Then we may notice further, that in that phrase, the great Shepherd of the sheep,' there is a quotation from one of the prophets, where the words refer to Moses bringing up the people from the Red Sea. The writer of the Epistle adds to Isaiah's phrase one significant word, and speaks of that great Shepherd,' to remind us of the comparison which he had been running in an earlier part of the letter, between the leader of Israel and Christ.

So, then, we have here brought before us Jesus who is risen and ascended, as the great Shepherd of the sheep. Looking to Him, what are we heartened to believe are the possibilities and the divine purposes for each of those that put their trust in Him? Gazing in thought for a moment on that Lord risen from the grave, with the old love in His heart, and the old greetings upon His lips, we see there, of course, as everybody knows, the demonstration of the persistence of a human life through death, like some stream of fresh water holding on. its course through a salt and stagnant sea, or plunging underground for a short space, to come up again flashing into the sunshine. But we see more than that. We see the measure of the power, as the Apostle has it, that works in us, according to the energy of the might of the power which He wrought in Christ, when He raised Him from the dead.' As we gaze, we see what may be called a type, but what is a great deal more than a type, of the possibilities of the risen life, as it may be lived even here and now, by every poor and humble soul that puts its trust in Him. The Resurrection of Jesus gives us the measure of the power that worketh in us.
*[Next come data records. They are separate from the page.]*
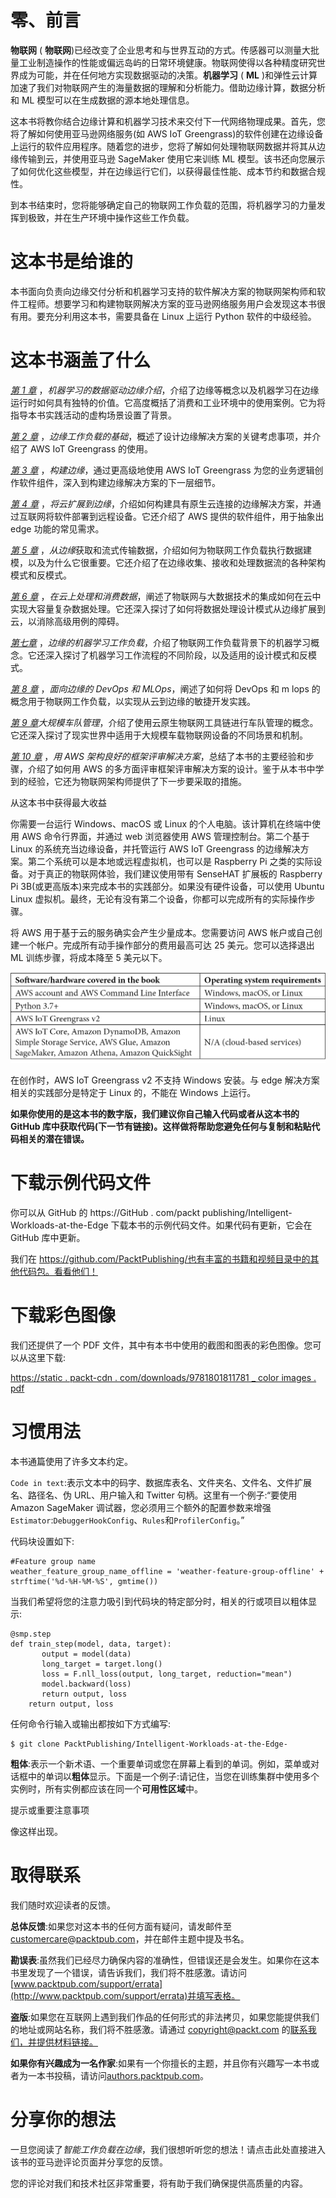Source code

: # 零、前言

**物联网** ( **物联网**)已经改变了企业思考和与世界互动的方式。传感器可以测量大批量工业制造操作的性能或偏远岛屿的日常环境健康。物联网使得以各种精度研究世界成为可能，并在任何地方实现数据驱动的决策。**机器学习** ( **ML** )和弹性云计算加速了我们对物联网产生的海量数据的理解和分析能力。借助边缘计算，数据分析和 ML 模型可以在生成数据的源本地处理信息。

这本书将教你结合边缘计算和机器学习技术来交付下一代网络物理成果。首先，您将了解如何使用亚马逊网络服务(如 AWS IoT Greengrass)的软件创建在边缘设备上运行的软件应用程序。随着您的进步，您将了解如何处理物联网数据并将其从边缘传输到云，并使用亚马逊 SageMaker 使用它来训练 ML 模型。该书还向您展示了如何优化这些模型，并在边缘运行它们，以获得最佳性能、成本节约和数据合规性。

到本书结束时，您将能够确定自己的物联网工作负载的范围，将机器学习的力量发挥到极致，并在生产环境中操作这些工作负载。

# 这本书是给谁的

本书面向负责向边缘交付分析和机器学习支持的软件解决方案的物联网架构师和软件工程师。想要学习和构建物联网解决方案的亚马逊网络服务用户会发现这本书很有用。要充分利用这本书，需要具备在 Linux 上运行 Python 软件的中级经验。

# 这本书涵盖了什么

[*第 1 章*](B17595_01_Final_SS_ePub.xhtml#_idTextAnchor013) ，*机器学习的数据驱动边缘介绍*，介绍了边缘等概念以及机器学习在边缘运行时如何具有独特的价值。它高度概括了消费和工业环境中的使用案例。它为将指导本书实践活动的虚构场景设置了背景。

[*第 2 章*](B17595_02_Final_SS_ePub.xhtml#_idTextAnchor032) ，*边缘工作负载的基础*，概述了设计边缘解决方案的关键考虑事项，并介绍了 AWS IoT Greengrass 的使用。

[*第 3 章*](B17595_03_Final_SS_ePub.xhtml#_idTextAnchor052) ，*构建边缘*，通过更高级地使用 AWS IoT Greengrass 为您的业务逻辑创作软件组件，深入到构建边缘解决方案的下一层细节。

[*第 4 章*](B17595_04_Final_SS_ePub.xhtml#_idTextAnchor073) ，*将云扩展到边缘*，介绍如何构建具有原生云连接的边缘解决方案，并通过互联网将软件部署到远程设备。它还介绍了 AWS 提供的软件组件，用于抽象出 edge 功能的常见需求。

[*第 5 章*](B17595_05_Final_SS_ePub.xhtml#_idTextAnchor090) ，*从边缘*获取和流式传输数据，介绍如何为物联网工作负载执行数据建模，以及为什么它很重要。它还介绍了在边缘收集、接收和处理数据流的各种架构模式和反模式。

[*第 6 章*](B17595_06_Final_SS_ePub.xhtml#_idTextAnchor119) ，*在云上处理和消费数据*，阐述了物联网与大数据技术的集成如何在云中实现大容量复杂数据处理。它还深入探讨了如何将数据处理设计模式从边缘扩展到云，以消除高级用例的障碍。

[*第七章*](B17595_07_Final_SS_ePub.xhtml#_idTextAnchor138) ，*边缘的机器学习工作负载*，介绍了物联网工作负载背景下的机器学习概念。它还深入探讨了机器学习工作流程的不同阶段，以及适用的设计模式和反模式。

[*第 8 章*](B17595_08_Final_SS_ePub.xhtml#_idTextAnchor163) ，*面向边缘的 DevOps 和 MLOps*，阐述了如何将 DevOps 和 m lops 的概念用于物联网工作负载，以实现从云到边缘的敏捷开发实践。

[*第 9 章*](B17595_09_Final_SS_ePub.xhtml#_idTextAnchor182)*大规模车队管理*，介绍了使用云原生物联网工具链进行车队管理的概念。它还深入探讨了现实世界中适用于大规模车载物联网设备的不同场景和机制。

[*第 10 章*](B17595_10_Final_SS_ePub.xhtml#_idTextAnchor199) ，*用 AWS 架构良好的框架评审解决方案*，总结了本书的主要经验和步骤，介绍了如何用 AWS 的多方面评审框架评审解决方案的设计。鉴于从本书中学到的经验，它还为物联网架构师提供了下一步要采取的措施。

从这本书中获得最大收益

你需要一台运行 Windows、macOS 或 Linux 的个人电脑。该计算机在终端中使用 AWS 命令行界面，并通过 web 浏览器使用 AWS 管理控制台。第二个基于 Linux 的系统充当边缘设备，并托管运行 AWS IoT Greengrass 的边缘解决方案。第二个系统可以是本地或远程虚拟机，也可以是 Raspberry Pi 之类的实际设备。对于真正的物联网体验，我们建议使用带有 SenseHAT 扩展板的 Raspberry Pi 3B(或更高版本)来完成本书的实践部分。如果没有硬件设备，可以使用 Ubuntu Linux 虚拟机。最终，无论有没有第二个设备，你都可以完成所有的实际操作步骤。

将 AWS 用于基于云的服务确实会产生少量成本。您需要访问 AWS 帐户或自己创建一个帐户。完成所有动手操作部分的费用最高可达 25 美元。您可以选择退出 ML 训练步骤，将成本降至 5 美元以下。

![](img/B17595_Preface_Table.jpg)

在创作时，AWS IoT Greengrass v2 不支持 Windows 安装。与 edge 解决方案相关的实践部分是特定于 Linux 的，不能在 Windows 上运行。

**如果你使用的是这本书的数字版，我们建议你自己输入代码或者从这本书的 GitHub 库中获取代码(下一节有链接)。这样做将帮助您避免任何与复制和粘贴代码相关的潜在错误。**

# 下载示例代码文件

你可以从 GitHub 的 https://GitHub . com/packt publishing/Intelligent-Workloads-at-the-Edge 下载本书的示例代码文件。如果代码有更新，它会在 GitHub 库中更新。

我们在 https://github.com/PacktPublishing/也有丰富的书籍和视频目录中的其他代码包。看看他们！

# 下载彩色图像

我们还提供了一个 PDF 文件，其中有本书中使用的截图和图表的彩色图像。您可以从这里下载:

[https://static . packt-cdn . com/downloads/9781801811781 _ color images . pdf](_ColorImages.pdf)

# 习惯用法

本书通篇使用了许多文本约定。

`Code in text`:表示文本中的码字、数据库表名、文件夹名、文件名、文件扩展名、路径名、伪 URL、用户输入和 Twitter 句柄。这里有一个例子:“要使用 Amazon SageMaker 调试器，您必须用三个额外的配置参数来增强`Estimator`:`DebuggerHookConfig`、`Rules`和`ProfilerConfig`。”

代码块设置如下:

```
#Feature group name
weather_feature_group_name_offline = 'weather-feature-group-offline' + strftime('%d-%H-%M-%S', gmtime())
```

当我们希望将您的注意力吸引到代码块的特定部分时，相关的行或项目以粗体显示:

```
@smp.step
def train_step(model, data, target):
       output = model(data)
       long_target = target.long()
       loss = F.nll_loss(output, long_target, reduction="mean")
       model.backward(loss)
       return output, loss
    return output, loss 
```

任何命令行输入或输出都按如下方式编写:

```
$ git clone PacktPublishing/Intelligent-Workloads-at-the-Edge-
```

**粗体**:表示一个新术语、一个重要单词或您在屏幕上看到的单词。例如，菜单或对话框中的单词以**粗体**显示。下面是一个例子:请记住，当您在训练集群中使用多个实例时，所有实例都应该在同一个**可用性区域**中。

提示或重要注意事项

像这样出现。

# 取得联系

我们随时欢迎读者的反馈。

**总体反馈**:如果您对这本书的任何方面有疑问，请发邮件至[customercare@packtpub.com](mailto:customercare@packtpub.com)，并在邮件主题中提及书名。

**勘误表**:虽然我们已经尽力确保内容的准确性，但错误还是会发生。如果你在这本书里发现了一个错误，请告诉我们，我们将不胜感激。请访问[www.packtpub.com/support/errata](http://www.packtpub.com/support/errata)并填写表格。

**盗版**:如果您在互联网上遇到我们作品的任何形式的非法拷贝，如果您能提供我们的地址或网站名称，我们将不胜感激。请通过 copyright@packt.com 的[联系我们，并提供材料链接。](mailto:copyright@packt.com)

**如果你有兴趣成为一名作家**:如果有一个你擅长的主题，并且你有兴趣写一本书或者为一本书投稿，请访问[authors.packtpub.com](http://authors.packtpub.com)。

# 分享你的想法

一旦您阅读了*智能工作负载在边缘*，我们很想听听您的想法！请点击此处直接进入该书的亚马逊评论页面并分享您的反馈。

您的评论对我们和技术社区非常重要，将有助于我们确保提供高质量的内容。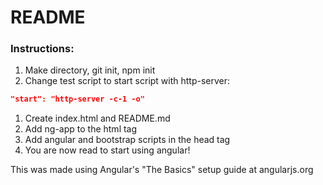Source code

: # README

### Instructions:

1. Make directory, git init, npm init
1. Change test script to start script with http-server:
  ```json
  "start": "http-server -c-1 -o"
  ```
1. Create index.html and README.md
1. Add ng-app to the html tag
1. Add angular and bootstrap scripts in the head tag
1. You are now read to start using angular!

This was made using Angular's "The Basics" setup guide at angularjs.org
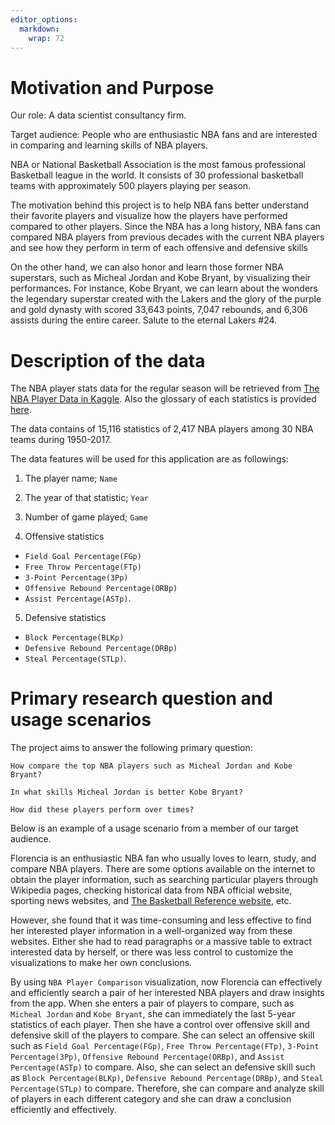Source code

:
 ```yaml
---
editor_options: 
  markdown: 
    wrap: 72
---
```


# Motivation and Purpose

Our role: A data scientist consultancy firm.

Target audience: People who are enthusiastic NBA fans and are interested
in comparing and learning skills of NBA players.

NBA or National Basketball Association is the most famous professional
Basketball league in the world. It consists of 30 professional
basketball teams with approximately 500 players playing per season.

The motivation behind this project is to help NBA fans better understand
their favorite players and visualize how the players have performed compared to other players.
Since the NBA has a long history, NBA fans can compared NBA players from previous decades with the current NBA players
and see how they perform in term of each offensive and defensive skills

On the other hand, we can also honor and learn those former NBA
superstars, such as Micheal Jordan and Kobe Bryant, by visualizing their
performances. For instance, Kobe Bryant, we can learn about the wonders
the legendary superstar created with the Lakers and the glory of the
purple and gold dynasty with scored 33,643 points, 7,047 rebounds, and
6,306 assists during the entire career. Salute to the eternal Lakers
#24.

# Description of the data

The NBA player stats data for the regular season will be retrieved from [The NBA Player Data in Kaggle](https://www.kaggle.com/datasets/drgilermo/nba-players-stats?select=Seasons_Stats.csv).
Also the glossary of each statistics is provided [here](https://www.basketball-reference.com/about/glossary.html).


The data contains of 15,116 statistics of 2,417 NBA players among 30 NBA teams during 1950-2017.

The data features will be used for this application are as followings:

1. The player name; `Name`

2. The year of that statistic; `Year`

3. Number of game played; `Game`

4. Offensive statistics
 - `Field Goal Percentage(FGp)`
 - `Free Throw Percentage(FTp)`
 - `3-Point Percentage(3Pp)`
 - `Offensive Rebound Percentage(ORBp)`
 - `Assist Percentage(ASTp)`.

5. Defensive statistics
 - `Block Percentage(BLKp)`
 - `Defensive Rebound Percentage(DRBp)`
 - `Steal Percentage(STLp)`.


# Primary research question and usage scenarios

The project aims to answer the following primary question:

`How compare the top NBA players such as Micheal Jordan and Kobe Bryant?`

`In what skills Micheal Jordan is better Kobe Bryant?`

`How did these players perform over times?`

Below is an example of a usage scenario from a member of our target
audience.

Florencia is an enthusiastic NBA fan who usually loves to learn, study, and compare NBA players.
There are some options available on the internet to obtain the player information,
such as searching particular players through Wikipedia pages, checking
historical data from NBA official website, sporting news websites, and
[The Basketball Reference website](https://www.basketball-reference.com/), etc. 

However, she found that it was time-consuming and less effective to find her interested player information in a
well-organized way from these websites. Either she had to read paragraphs 
or a massive table to extract interested data by herself, or there was less
control to customize the visualizations to make her own conclusions.

By using `NBA Player Comparison` visualization, 
now Florencia can effectively and efficiently search a pair of her interested NBA players and draw insights from the app. 
When she enters a pair of players to compare, such as `Micheal Jordan` and `Kobe Bryant`, 
she can immediately the last 5-year statistics of each player.
Then she have a control over offensive skill and defensive skill of the players to compare.
She can select an offensive skill such as `Field Goal Percentage(FGp)`, `Free Throw Percentage(FTp)`, `3-Point Percentage(3Pp)`, `Offensive Rebound Percentage(ORBp)`, and `Assist Percentage(ASTp)` to compare.
Also, she can select an defensive skill such as `Block Percentage(BLKp)`, `Defensive Rebound Percentage(DRBp)`, and `Steal Percentage(STLp)` to compare.
Therefore, she can compare and analyze skill of players in each different category and she can draw a conclusion efficiently and effectively.

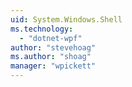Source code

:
 ```yaml
---
uid: System.Windows.Shell
ms.technology: 
  - "dotnet-wpf"
author: "stevehoag"
ms.author: "shoag"
manager: "wpickett"
---
```

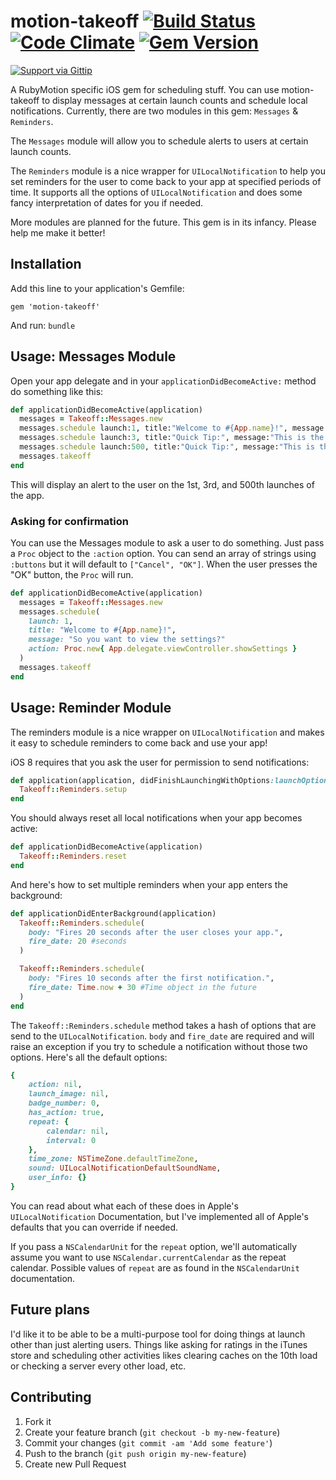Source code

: # motion-takeoff [![Build Status](https://travis-ci.org/MohawkApps/motion-takeoff.png)](https://travis-ci.org/MohawkApps/motion-takeoff) [![Code Climate](https://codeclimate.com/github/MohawkApps/motion-takeoff.png)](https://codeclimate.com/github/MohawkApps/motion-takeoff) [![Gem Version](https://badge.fury.io/rb/motion-takeoff.png)](http://badge.fury.io/rb/motion-takeoff)

[![Support via Gittip](https://rawgithub.com/twolfson/gittip-badge/0.1.0/dist/gittip.png)](https://www.gittip.com/markrickert/)

A RubyMotion specific iOS gem for scheduling stuff. You can use motion-takeoff to display messages at certain launch counts and schedule local notifications. Currently, there are two modules in this gem: `Messages` & `Reminders`.

The `Messages` module will allow you to schedule alerts to users at certain launch counts.

The `Reminders` module is a nice wrapper for `UILocalNotification` to help you set reminders for the user to come back to your app at specified periods of time. It supports all the options of `UILocalNotification` and does some fancy interpretation of dates for you if needed.

More modules are planned for the future. This gem is in its infancy. Please help me make it better!

## Installation

Add this line to your application's Gemfile:

    gem 'motion-takeoff'

And run: `bundle`

## Usage: Messages Module

Open your app delegate and in your `applicationDidBecomeActive:` method do something like this:

```ruby
def applicationDidBecomeActive(application)
  messages = Takeoff::Messages.new
  messages.schedule launch:1, title:"Welcome to #{App.name}!", message:"Thanks for checking it out!"
  messages.schedule launch:3, title:"Quick Tip:", message:"This is the 3rd time you've launched this application!"
  messages.schedule launch:500, title:"Quick Tip:", message:"This is the 500th time you've launched this application!"
  messages.takeoff
end
```

This will display an alert to the user on the 1st, 3rd, and 500th launches of the app.

### Asking for confirmation

You can use the Messages module to ask a user to do something. Just pass a `Proc` object to the `:action` option. You can send an array of strings using `:buttons` but it will default to `["Cancel", "OK"]`. When the user presses the "OK" button, the `Proc` will run.

```ruby
def applicationDidBecomeActive(application)
  messages = Takeoff::Messages.new
  messages.schedule(
    launch: 1,
    title: "Welcome to #{App.name}!", 
    message: "So you want to view the settings?"
    action: Proc.new{ App.delegate.viewController.showSettings }
  )
  messages.takeoff
end
```

## Usage: Reminder Module

The reminders module is a nice wrapper on `UILocalNotification` and makes it easy to schedule reminders to come back and use your app!

iOS 8 requires that you ask the user for permission to send notifications:

```ruby
def application(application, didFinishLaunchingWithOptions:launchOptions)
  Takeoff::Reminders.setup
end
```

You should always reset all local notifications when your app becomes active:

```ruby
def applicationDidBecomeActive(application)
  Takeoff::Reminders.reset
end
```

And here's how to set multiple reminders when your app enters the background:

```ruby
def applicationDidEnterBackground(application)
  Takeoff::Reminders.schedule(
    body: "Fires 20 seconds after the user closes your app.",
    fire_date: 20 #seconds
  )

  Takeoff::Reminders.schedule(
    body: "Fires 10 seconds after the first notification.",
    fire_date: Time.now + 30 #Time object in the future
  )
end
```

The `Takeoff::Reminders.schedule` method takes a hash of options that are send to the `UILocalNotification`. `body` and `fire_date` are required and will raise an exception if you try to schedule a notification without those two options. Here's all the default options:

```ruby
{
    action: nil,
    launch_image: nil,
    badge_number: 0,
    has_action: true,
    repeat: {
        calendar: nil,
        interval: 0
    },
    time_zone: NSTimeZone.defaultTimeZone,
    sound: UILocalNotificationDefaultSoundName,
    user_info: {}
}
```

You can read about what each of these does in Apple's `UILocalNotification` Documentation, but I've implemented all of Apple's defaults that you can override if needed.

If you pass a `NSCalendarUnit` for the `repeat` option, we'll automatically assume you want to use `NSCalendar.currentCalendar` as the repeat calendar. Possible values of `repeat` are as found in the `NSCalendarUnit` documentation.

## Future plans

I'd like it to be able to be a multi-purpose tool for doing things at launch other than just alerting users. Things like asking for ratings in the iTunes store and scheduling other activities likes clearing caches on the 10th load or checking a server every other load, etc.

## Contributing

1. Fork it
2. Create your feature branch (`git checkout -b my-new-feature`)
3. Commit your changes (`git commit -am 'Add some feature'`)
4. Push to the branch (`git push origin my-new-feature`)
5. Create new Pull Request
But more than that, the risen Shepherd has risen as Shepherd, for the very purpose of imparting, to every soul that trusts in Him, His own life. And unless we grasp that truth, we shall not understand the place of the Resurrection in the Christian scheme, nor the ground on which the loftiest anticipations are not audacious for the poorest soul, and on which anything beneath the loftiest is, for the poorest, beneath what it might and should aspire to. When the alabaster box was broken, the ointment was poured forth and the house was filled with the odour. The risen Christ imparts His life to His people. And nothing short of their entire perfecting in all which is within the possibilities of human beauty and nobleness and purity, will be the adequate issue of that great death and triumphant Resurrection, and of the mighty, quickening power of a new life, which He thereby breathed into the dying world. On His Cross, and from His Tomb, and from His Throne, He has set ageing processes which never can reach their goal--and, blessed be God! never will stop their beneficent working--until every soul of man, however stained and evil, that puts the humblest trust in Him, and lives after His commandment, is become radiant with beauty, complete in holiness, victorious over self and sin, and is set for ever more at the right hand of God. Every anticipation that falls short of that, and all effort that lags behind that anticipation, is an insult to the Christ, and a trampling under foot of the blood of' the covenant wherewith ye are sanctified.'

So, brother, open your mouth wide, and it will be filled. Expect great things; believe that what Jesus Christ came into the world and died to do, what Jesus Christ left the world and lives to carry on, will be done in you, and that you too will be made complete in Him. For the Shepherd leads and the sheep follow--here afar off, often straying, and getting lost or torn by the brambles, and worried by the wolves. But He leads and they do follow, and the time comes when they shall follow the Lamb whithersoever He goeth,' and be close behind Him in all the good pastures of the mountains of Israel. We see not yet all things put under Him,' but we see Jesus and that is enough.